D’ailleurs, c’est sans doute cet ouvrage qui traduit avec le plus de justesse – jusqu’à présent du moins – l’esprit qui anime Ici et Là. Reportages Poétiques : une tentative de dire le monde qui nous entoure en prenant le temps, vraiment, de le regarder. Et, dans l’approche, cet engagement, âpre parfois, bénéfique toujours, de ne pas s’installer dans un mouvement trop confortable pour saisir chez l’autre la part de lumière, sa fragilité qui est aussi, d’une certaine manière, sa force, ce terrain pour l’humain, là où nous pouvons et devrions tous tenter de nous rejoindre.
Au fond, le reportage poétique c’est un peu comme un chemin de vérité et de simplicité que l’on se décide à prendre et qui nous invite à sonder nos propres visions pour les remettre en question, à déplacer certaines de ces lignes rouges qui obstruent nos regards et nos avancées.
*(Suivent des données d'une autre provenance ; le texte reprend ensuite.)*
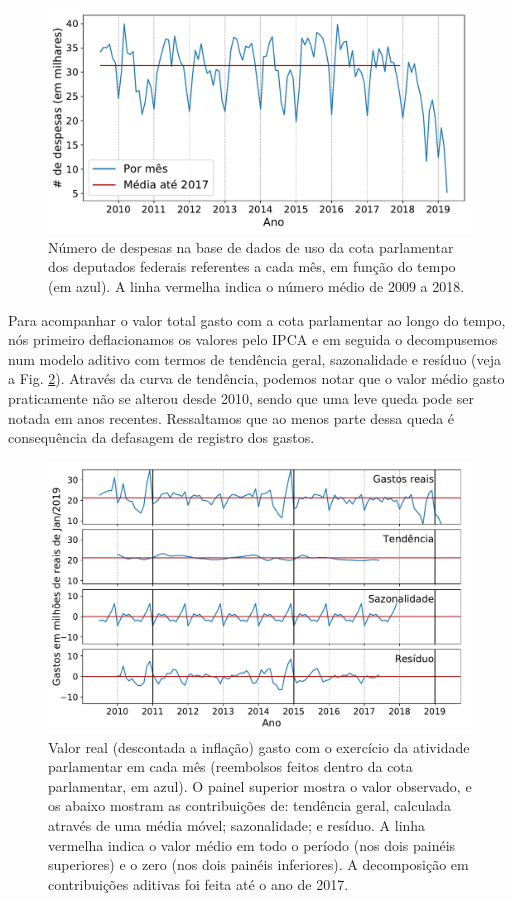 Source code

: \documentclass[12pt,a4paper]{article}
\begin{document}
\begin{figure}[H]
\centering
\includegraphics[width=1.0\textwidth]{graficos/n_despesas_por_mes_2019-04-29.pdf}
\caption{Número de despesas na base de dados de uso da cota parlamentar dos deputados federais
  referentes a cada mês, em função do tempo (em azul).
  A linha vermelha indica o número médio de 2009 a 2018.}
\label{fig:n-despesas-por-mes}
\end{figure} 

Para acompanhar o valor total gasto com a cota parlamentar ao longo do tempo, nós primeiro deflacionamos os
valores pelo IPCA e em seguida o decompusemos num modelo aditivo com termos de tendência geral, sazonalidade e
resíduo (veja a Fig. \ref{fig:total-despesas-por-mes}). Através da curva de tendência, podemos notar que
o valor médio gasto praticamente não se alterou desde 2010, sendo que uma leve queda pode ser notada em anos
recentes. Ressaltamos que ao menos parte dessa queda é consequência da defasagem de registro dos gastos.

\begin{figure}[H]
\centering
\includegraphics[width=1.0\textwidth]{graficos/despesas-reais-e-sazonalidade_2019-04-29.pdf}
\caption{Valor real (descontada a inflação) gasto com o exercício da atividade parlamentar em cada mês
  (reembolsos feitos dentro da cota parlamentar, em azul). O painel superior mostra o valor observado, e os
  abaixo mostram as contribuições de: tendência geral, calculada através de uma média móvel; sazonalidade; e resíduo.
  A linha vermelha indica o valor médio em todo o período (nos dois painéis superiores) e o zero (nos dois
  painéis inferiores). A decomposição em contribuições aditivas foi feita até o ano de 2017.}
\label{fig:total-despesas-por-mes}
\end{figure} 
\end{document}
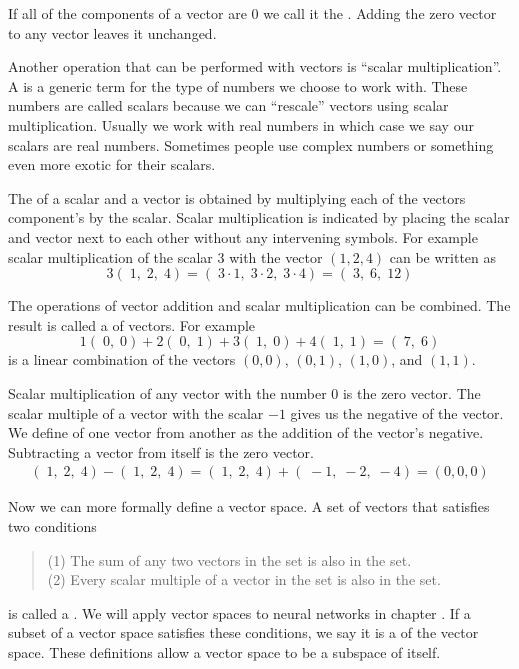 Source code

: If all of the components of a vector are $0$ we call it the . Adding the zero vector to any vector leaves it unchanged.

  Another operation that can be performed with vectors is ``scalar 
multiplication''. A  is a generic term for the type of
numbers we choose to work with. These numbers are called scalars because we 
can ``rescale'' vectors using scalar multiplication. Usually we work with real 
numbers in which case we say our scalars are real numbers. Sometimes people 
use complex numbers or something even more exotic for their scalars. 

  The  of a scalar and a vector is obtained by 
multiplying each of the vectors component's by the scalar. Scalar 
multiplication is indicated by placing the scalar and vector next to each other 
without any intervening symbols. For example scalar multiplication of the 
scalar $3$ with the vector $( 1, 2, 4)$ can be written as
\begin{equation*}
3(\; 1, \; 2, \; 4) = (\; 3 \cdot 1, \; 3 \cdot 2, \; 3 \cdot 4) 
= (\; 3,\; 6, \; 12)
\end{equation*}

   The operations of vector addition and scalar multiplication can be combined.
The result is called a  of vectors. For example
\begin{equation*}
  1 (\; 0,\; 0) + 2 (\; 0,\; 1) + 3 (\; 1,\; 0) + 4 (\; 1,\; 1) =  (\; 7,\; 6)
\end{equation*}
is a linear combination of the vectors $(0,0)$, $(0,1)$, $(1,0)$, and $(1,1)$.

   Scalar multiplication of any vector with the number $0$ is the zero vector.
The scalar multiple of a vector with the scalar $-1$ gives us the negative
of the vector. We define  of one vector from 
another as the addition of the vector's negative. Subtracting a vector from 
itself is the zero vector.
\begin{eqnarray*}
  (\; 1, \; 2, \; 4) - (\; 1, \; 2, \; 4) = 
  (\; 1, \; 2, \; 4) + (\; -1, \; -2, \; -4) = (0,0,0)
\end{eqnarray*}

 Now we can more formally define a vector space. A set of vectors that satisfies two conditions
\begin{quote}
(1) The sum of any two vectors in the set is also in the set.\\
(2) Every scalar multiple of a vector in the set is also in the set. 
\end{quote}
is called a . We will apply vector spaces to neural 
networks in chapter . If a subset of a vector space satisfies these 
conditions, we say it is a  of the vector space. These 
definitions allow a vector space to be a subspace of itself.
C’est ce que nous tentons de proposer aux auteurs qui préfèrent regarder que d’être regardés, donner à voir, en somme, plutôt que d’être vus. Et c’est ce que nous tentons en tant qu’auteurs (éditeurs et auteurs, c’est possible donc ?!).
Faire le marché mais avec les producteurs…
Les tréteaux du matin, au départ, c’est une cartographie à imaginer sans logique géographique mais appliquée à suivre le rythme des producteurs et les contraintes de l’image, pour inscrire des tracés multiples, sous tous les ciels des Landes, le long de l’Adour ou près de l’océan, en Chalosse, en Tursan, vers les Petites Landes ou le Bas-Armagnac, et plus loin encore en Gironde, vers le Bassin, en Pays Basque, dans le Béarn ou vers le Lot-et-Garonne.
Depuis le mois de janvier 2015, trois cycles de saisons se sont écoulés. Trois cycles de saisons pour l’image et le texte et au final, un panier délicieux, foisonnant de rencontres avec les producteurs, de saveurs et de gestes retrouvés, de paysages engrangés et revisités, de découvertes multiples de pratiques et de métiers intimement liés à la terre comme à l’eau, d’idées reçues déconstruites et d’émerveillements simples.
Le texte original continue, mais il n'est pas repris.